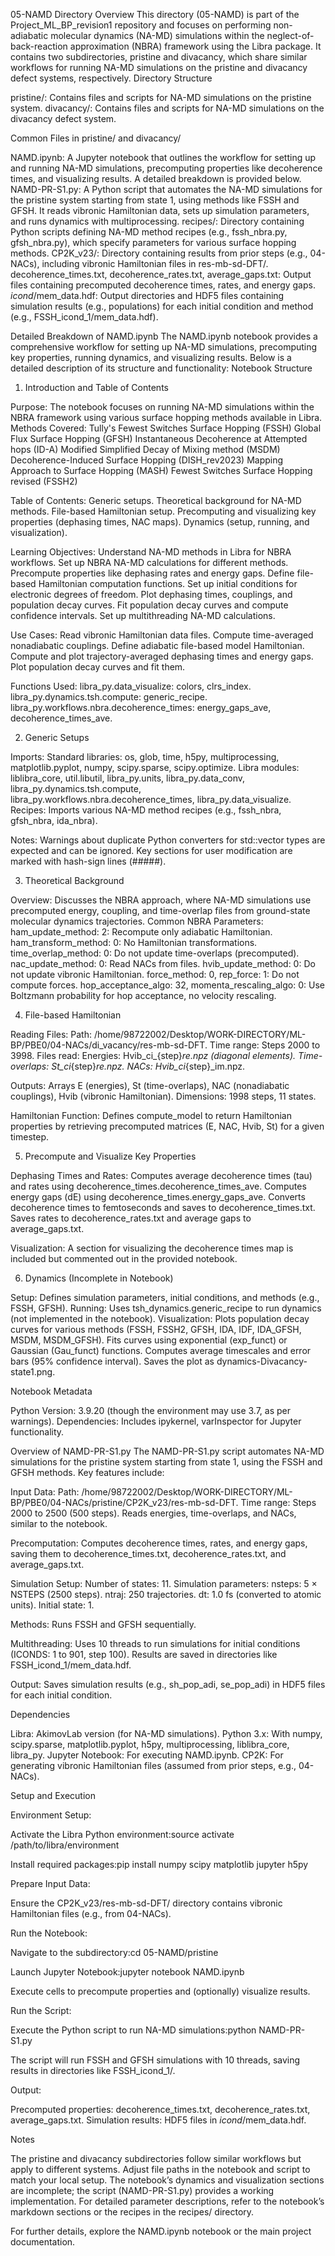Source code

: 05-NAMD Directory Overview
This directory (05-NAMD) is part of the Project_ML_BP_revision1 repository and focuses on performing non-adiabatic molecular dynamics (NA-MD) simulations within the neglect-of-back-reaction approximation (NBRA) framework using the Libra package. It contains two subdirectories, pristine and divacancy, which share similar workflows for running NA-MD simulations on the pristine and divacancy defect systems, respectively.
Directory Structure

pristine/: Contains files and scripts for NA-MD simulations on the pristine system.
divacancy/: Contains files and scripts for NA-MD simulations on the divacancy defect system.

Common Files in pristine/ and divacancy/

NAMD.ipynb: A Jupyter notebook that outlines the workflow for setting up and running NA-MD simulations, precomputing properties like decoherence times, and visualizing results. A detailed breakdown is provided below.
NAMD-PR-S1.py: A Python script that automates the NA-MD simulations for the pristine system starting from state 1, using methods like FSSH and GFSH. It reads vibronic Hamiltonian data, sets up simulation parameters, and runs dynamics with multiprocessing.
recipes/: Directory containing Python scripts defining NA-MD method recipes (e.g., fssh_nbra.py, gfsh_nbra.py), which specify parameters for various surface hopping methods.
CP2K_v23/: Directory containing results from prior steps (e.g., 04-NACs), including vibronic Hamiltonian files in res-mb-sd-DFT/.
decoherence_times.txt, decoherence_rates.txt, average_gaps.txt: Output files containing precomputed decoherence times, rates, and energy gaps.
<method>_icond_<number>/mem_data.hdf: Output directories and HDF5 files containing simulation results (e.g., populations) for each initial condition and method (e.g., FSSH_icond_1/mem_data.hdf).

Detailed Breakdown of NAMD.ipynb
The NAMD.ipynb notebook provides a comprehensive workflow for setting up NA-MD simulations, precomputing key properties, running dynamics, and visualizing results. Below is a detailed description of its structure and functionality:
Notebook Structure
1. Introduction and Table of Contents

Purpose: The notebook focuses on running NA-MD simulations within the NBRA framework using various surface hopping methods available in Libra.
Methods Covered:
Tully's Fewest Switches Surface Hopping (FSSH)
Global Flux Surface Hopping (GFSH)
Instantaneous Decoherence at Attempted hops (ID-A)
Modified Simplified Decay of Mixing method (MSDM)
Decoherence-Induced Surface Hopping (DISH_rev2023)
Mapping Approach to Surface Hopping (MASH)
Fewest Switches Surface Hopping revised (FSSH2)


Table of Contents:
Generic setups.
Theoretical background for NA-MD methods.
File-based Hamiltonian setup.
Precomputing and visualizing key properties (dephasing times, NAC maps).
Dynamics (setup, running, and visualization).


Learning Objectives:
Understand NA-MD methods in Libra for NBRA workflows.
Set up NBRA NA-MD calculations for different methods.
Precompute properties like dephasing rates and energy gaps.
Define file-based Hamiltonian computation functions.
Set up initial conditions for electronic degrees of freedom.
Plot dephasing times, couplings, and population decay curves.
Fit population decay curves and compute confidence intervals.
Set up multithreading NA-MD calculations.


Use Cases:
Read vibronic Hamiltonian data files.
Compute time-averaged nonadiabatic couplings.
Define adiabatic file-based model Hamiltonian.
Compute and plot trajectory-averaged dephasing times and energy gaps.
Plot population decay curves and fit them.


Functions Used:
libra_py.data_visualize: colors, clrs_index.
libra_py.dynamics.tsh.compute: generic_recipe.
libra_py.workflows.nbra.decoherence_times: energy_gaps_ave, decoherence_times_ave.



2. Generic Setups

Imports:
Standard libraries: os, glob, time, h5py, multiprocessing, matplotlib.pyplot, numpy, scipy.sparse, scipy.optimize.
Libra modules: liblibra_core, util.libutil, libra_py.units, libra_py.data_conv, libra_py.dynamics.tsh.compute, libra_py.workflows.nbra.decoherence_times, libra_py.data_visualize.
Recipes: Imports various NA-MD method recipes (e.g., fssh_nbra, gfsh_nbra, ida_nbra).


Notes:
Warnings about duplicate Python converters for std::vector types are expected and can be ignored.
Key sections for user modification are marked with hash-sign lines (#####).



3. Theoretical Background

Overview: Discusses the NBRA approach, where NA-MD simulations use precomputed energy, coupling, and time-overlap files from ground-state molecular dynamics trajectories.
Common NBRA Parameters:
ham_update_method: 2: Recompute only adiabatic Hamiltonian.
ham_transform_method: 0: No Hamiltonian transformations.
time_overlap_method: 0: Do not update time-overlaps (precomputed).
nac_update_method: 0: Read NACs from files.
hvib_update_method: 0: Do not update vibronic Hamiltonian.
force_method: 0, rep_force: 1: Do not compute forces.
hop_acceptance_algo: 32, momenta_rescaling_algo: 0: Use Boltzmann probability for hop acceptance, no velocity rescaling.



4. File-based Hamiltonian

Reading Files:
Path: /home/98722002/Desktop/WORK-DIRECTORY/ML-BP/PBE0/04-NACs/di_vacancy/res-mb-sd-DFT.
Time range: Steps 2000 to 3998.
Files read:
Energies: Hvib_ci_{step}_re.npz (diagonal elements).
Time-overlaps: St_ci_{step}_re.npz.
NACs: Hvib_ci_{step}_im.npz.


Outputs: Arrays E (energies), St (time-overlaps), NAC (nonadiabatic couplings), Hvib (vibronic Hamiltonian).
Dimensions: 1998 steps, 11 states.


Hamiltonian Function:
Defines compute_model to return Hamiltonian properties by retrieving precomputed matrices (E, NAC, Hvib, St) for a given timestep.



5. Precompute and Visualize Key Properties

Dephasing Times and Rates:
Computes average decoherence times (tau) and rates using decoherence_times.decoherence_times_ave.
Computes energy gaps (dE) using decoherence_times.energy_gaps_ave.
Converts decoherence times to femtoseconds and saves to decoherence_times.txt.
Saves rates to decoherence_rates.txt and average gaps to average_gaps.txt.


Visualization:
A section for visualizing the decoherence times map is included but commented out in the provided notebook.



6. Dynamics (Incomplete in Notebook)

Setup: Defines simulation parameters, initial conditions, and methods (e.g., FSSH, GFSH).
Running: Uses tsh_dynamics.generic_recipe to run dynamics (not implemented in the notebook).
Visualization:
Plots population decay curves for various methods (FSSH, FSSH2, GFSH, IDA, IDF, IDA_GFSH, MSDM, MSDM_GFSH).
Fits curves using exponential (exp_funct) or Gaussian (Gau_funct) functions.
Computes average timescales and error bars (95% confidence interval).
Saves the plot as dynamics-Divacancy-state1.png.



Notebook Metadata

Python Version: 3.9.20 (though the environment may use 3.7, as per warnings).
Dependencies: Includes ipykernel, varInspector for Jupyter functionality.

Overview of NAMD-PR-S1.py
The NAMD-PR-S1.py script automates NA-MD simulations for the pristine system starting from state 1, using the FSSH and GFSH methods. Key features include:

Input Data:
Path: /home/98722002/Desktop/WORK-DIRECTORY/ML-BP/PBE0/04-NACs/pristine/CP2K_v23/res-mb-sd-DFT.
Time range: Steps 2000 to 2500 (500 steps).
Reads energies, time-overlaps, and NACs, similar to the notebook.


Precomputation:
Computes decoherence times, rates, and energy gaps, saving them to decoherence_times.txt, decoherence_rates.txt, and average_gaps.txt.


Simulation Setup:
Number of states: 11.
Simulation parameters:
nsteps: 5 × NSTEPS (2500 steps).
ntraj: 250 trajectories.
dt: 1.0 fs (converted to atomic units).
Initial state: 1.


Methods: Runs FSSH and GFSH sequentially.


Multithreading:
Uses 10 threads to run simulations for initial conditions (ICONDS: 1 to 901, step 100).
Results are saved in directories like FSSH_icond_1/mem_data.hdf.


Output:
Saves simulation results (e.g., sh_pop_adi, se_pop_adi) in HDF5 files for each initial condition.



Dependencies

Libra: AkimovLab version (for NA-MD simulations).
Python 3.x: With numpy, scipy.sparse, matplotlib.pyplot, h5py, multiprocessing, liblibra_core, libra_py.
Jupyter Notebook: For executing NAMD.ipynb.
CP2K: For generating vibronic Hamiltonian files (assumed from prior steps, e.g., 04-NACs).

Setup and Execution

Environment Setup:

Activate the Libra Python environment:source activate /path/to/libra/environment


Install required packages:pip install numpy scipy matplotlib jupyter h5py




Prepare Input Data:

Ensure the CP2K_v23/res-mb-sd-DFT/ directory contains vibronic Hamiltonian files (e.g., from 04-NACs).


Run the Notebook:

Navigate to the subdirectory:cd 05-NAMD/pristine


Launch Jupyter Notebook:jupyter notebook NAMD.ipynb


Execute cells to precompute properties and (optionally) visualize results.


Run the Script:

Execute the Python script to run NA-MD simulations:python NAMD-PR-S1.py


The script will run FSSH and GFSH simulations with 10 threads, saving results in directories like FSSH_icond_1/.


Output:

Precomputed properties: decoherence_times.txt, decoherence_rates.txt, average_gaps.txt.
Simulation results: HDF5 files in <method>_icond_<number>/mem_data.hdf.



Notes

The pristine and divacancy subdirectories follow similar workflows but apply to different systems.
Adjust file paths in the notebook and script to match your local setup.
The notebook’s dynamics and visualization sections are incomplete; the script (NAMD-PR-S1.py) provides a working implementation.
For detailed parameter descriptions, refer to the notebook’s markdown sections or the recipes in the recipes/ directory.

For further details, explore the NAMD.ipynb notebook or the main project documentation.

--- --- ---

[How to complete this task] Only those lines running from the one containing "Launch Jupyter Notebook:jupyter" through the last line of the data above are to be copied, exactly, with both ends included.

[Reply]
Launch Jupyter Notebook:jupyter notebook NAMD.ipynb


Execute cells to precompute properties and (optionally) visualize results.


Run the Script:

Execute the Python script to run NA-MD simulations:python NAMD-PR-S1.py


The script will run FSSH and GFSH simulations with 10 threads, saving results in directories like FSSH_icond_1/.


Output:

Precomputed properties: decoherence_times.txt, decoherence_rates.txt, average_gaps.txt.
Simulation results: HDF5 files in <method>_icond_<number>/mem_data.hdf.



Notes

The pristine and divacancy subdirectories follow similar workflows but apply to different systems.
Adjust file paths in the notebook and script to match your local setup.
The notebook’s dynamics and visualization sections are incomplete; the script (NAMD-PR-S1.py) provides a working implementation.
For detailed parameter descriptions, refer to the notebook’s markdown sections or the recipes in the recipes/ directory.

For further details, explore the NAMD.ipynb notebook or the main project documentation.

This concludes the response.